Her main research focus, for which she received a C2 rating from the National Research Foundation (NRF) of South Africa in 2018, is the improvement of data warehousing in South Africa using systems thinking.

The improvement of data warehousing includes a focus on technical improvements and on improving the readiness of graduates to enter the data warehousing industry.

Systems science is a meta science, in other words, it is an approach that can be applied in various fields. It is the opposite of reductionism and includes strategies to embrace complexity from a holistic understanding. C West Churchman wrote, “a systems approach begins when first you see the world through the eyes of another”.

This holds particularly true for and is dear to Prof Goede, who was initially trained in a specific, reductionistic way of thinking.

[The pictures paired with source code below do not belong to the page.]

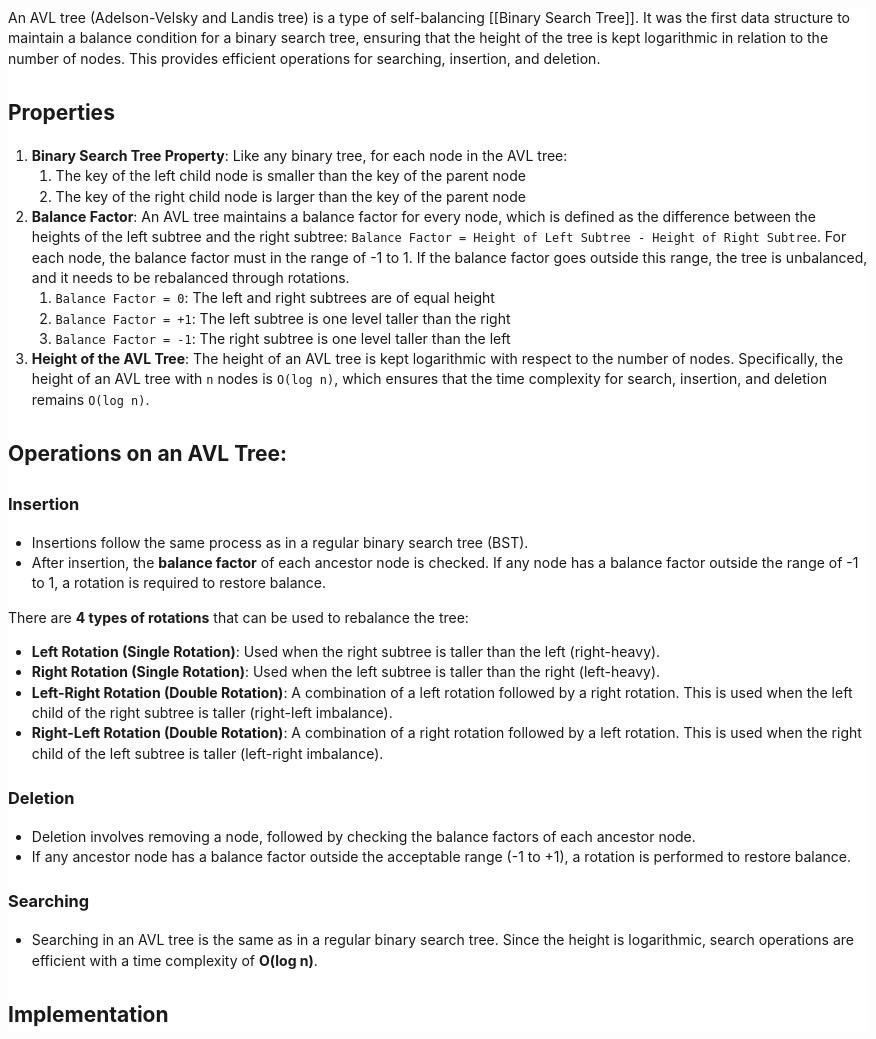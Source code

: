 An AVL tree (Adelson-Velsky and Landis tree) is a type of self-balancing [[Binary Search Tree]]. It was the first data structure to maintain a balance condition for a binary search tree, ensuring that the height of the tree is kept logarithmic in relation to the number of nodes. This provides efficient operations for searching, insertion, and deletion.

## Properties
1. **Binary Search Tree Property**: Like any binary tree, for each node in the AVL tree:
	1. The key of the left child node is smaller than the key of the parent node
	2. The key of the right child node is larger than the key of the parent node
2. **Balance Factor**: An AVL tree maintains a balance factor for every node, which is defined as the difference between the heights of the left subtree and the right subtree: `Balance Factor = Height of Left Subtree - Height of Right Subtree`. For each node, the balance factor must in the range of -1 to 1. If the balance factor goes outside this range, the tree is unbalanced, and it needs to be rebalanced through rotations. 
	1. `Balance Factor = 0`: The left and right subtrees are of equal height
	2. `Balance Factor = +1`: The left subtree is one level taller than the right
	3. `Balance Factor = -1`: The right subtree is one level taller than the left
3. **Height of the AVL Tree**: The height of an AVL tree is kept logarithmic with respect to the number of nodes. Specifically, the height of an AVL tree with `n` nodes is `O(log n)`, which ensures that the time complexity for search, insertion, and deletion remains `O(log n)`.

## Operations on an AVL Tree:

### Insertion
- Insertions follow the same process as in a regular binary search tree (BST).
- After insertion, the **balance factor** of each ancestor node is checked. If any node has a balance factor outside the range of -1 to 1, a rotation is required to restore balance.

There are **4 types of rotations** that can be used to rebalance the tree:
- **Left Rotation (Single Rotation)**: Used when the right subtree is taller than the left (right-heavy).
- **Right Rotation (Single Rotation)**: Used when the left subtree is taller than the right (left-heavy).
- **Left-Right Rotation (Double Rotation)**: A combination of a left rotation followed by a right rotation. This is used when the left child of the right subtree is taller (right-left imbalance).
- **Right-Left Rotation (Double Rotation)**: A combination of a right rotation followed by a left rotation. This is used when the right child of the left subtree is taller (left-right imbalance).
### Deletion
- Deletion involves removing a node, followed by checking the balance factors of each ancestor node.
- If any ancestor node has a balance factor outside the acceptable range (-1 to +1), a rotation is performed to restore balance.
### Searching
- Searching in an AVL tree is the same as in a regular binary search tree. Since the height is logarithmic, search operations are efficient with a time complexity of **O(log n)**.

## Implementation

She soon realised that people are often trained to think in boxes of disciplines, and that is not conducive to accommodating multiple perspectives.

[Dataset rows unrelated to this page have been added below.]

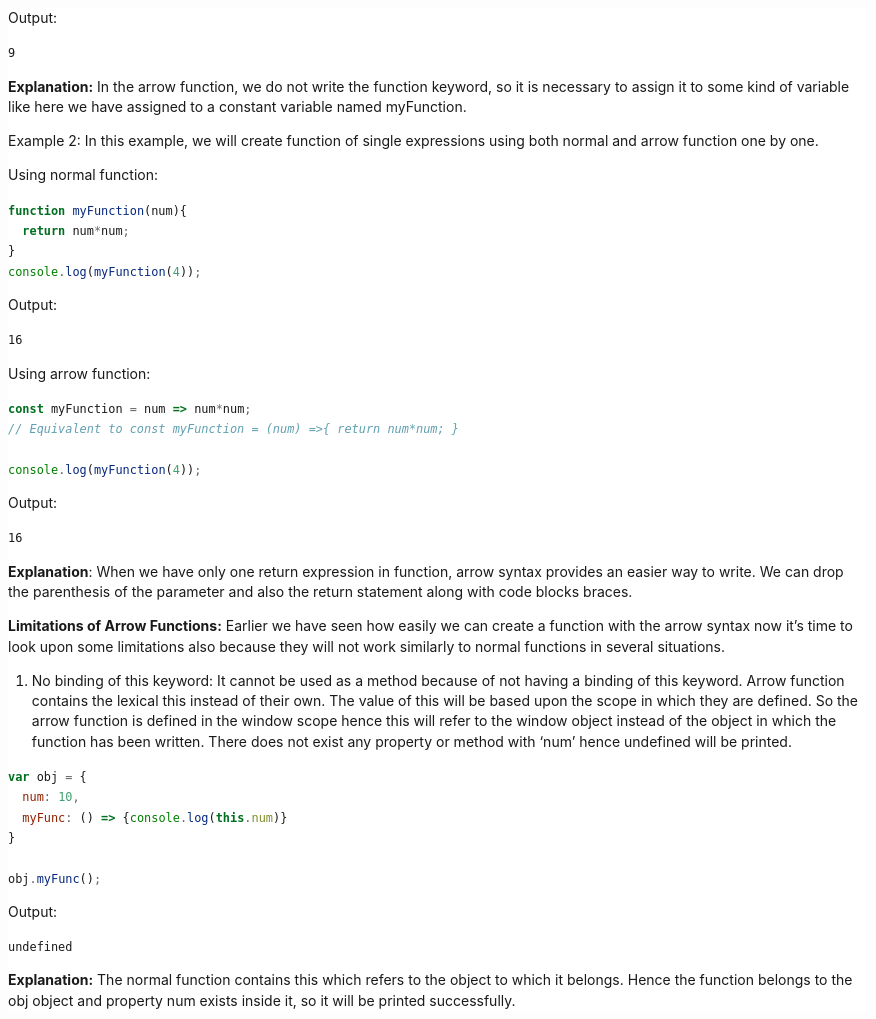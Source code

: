 Output:
```
9
```

**Explanation:** In the arrow function, we do not write the function keyword, so it is necessary to assign it to some kind of variable like here we have assigned to a constant variable named myFunction.

 
Example 2: In this example, we will create function of single expressions using both normal and arrow function one by one.

Using normal function:

```js
function myFunction(num){
  return num*num;
}
console.log(myFunction(4));
```

Output:
```
16
```

Using arrow function:

```js
const myFunction = num => num*num;
// Equivalent to const myFunction = (num) =>{ return num*num; }
  
console.log(myFunction(4));
```

Output:
```
16
```
**Explanation**: When we have only one return expression in function, arrow syntax provides an easier way to write. We can drop the parenthesis of the parameter and also the return statement along with code blocks braces.


**Limitations of Arrow Functions:** Earlier we have seen how easily we can create a function with the arrow syntax now it’s time to look upon some limitations also because they will not work similarly to normal functions in several situations.

1. No binding of this keyword: It cannot be used as a method because of not having a binding of this keyword. Arrow function contains the lexical this instead of their own. The value of this will be based upon the scope in which they are defined. So the arrow function is defined in the window scope hence this will refer to the window object instead of the object in which the function has been written. There does not exist any property or method with ‘num’ hence undefined will be printed.

```js
var obj = {
  num: 10,
  myFunc: () => {console.log(this.num)}
}
  
obj.myFunc();
```

Output:
```
undefined
```

**Explanation:** The normal function contains this which refers to the object to which it belongs. Hence the function belongs to the obj object and property num exists inside it, so it will be printed successfully.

She could not practise her science separately from her life world, and when she discovered systems science, she realised that she did not need to.

She realised it was possible to embrace the complexity of problems by taking a systems approach.

Prof Goede conducts research on business intelligence, putting herself in the shoes of others in the IT field to create systems that incorporate different viewpoints.

Often IT systems fail because they include limited perspectives, but with a holistic systems approach, complexity is embraced and not reduced. She also does extensive research in education, but does so from a critical systems approach, focusing on the holistic nature of problems.

She is always focused on critical systems thinking in order to empower those not involved in planning phases but affected by the outcome.
Her most recent project is the creation of a game environment for learning. In a world in which we are motivated by rewards, universities must keep up and compete for students’ time.

Learning can, for example, infringe on students’ social media time.

Creating a game engine that incorporates all the perks of game playing can completely transform students’ way of, and motivation for, learning.

The aim is to create a fun learning platform and to utilise it for different applications in teaching, for example, computer science and statistics.

The game-based learning environment from multiple perspectives can make a huge impact and it may even be used for small indigenous languages in South Africa.
Prof Goede aspires to create a game environment that is adopted in many fields of learning to make a real difference in a wide spread of applications.

The relevance of systems thinking for achieving this is clear. It is a method of complexity management, embracing multiple perspectives to make sense of the complexity of our real world.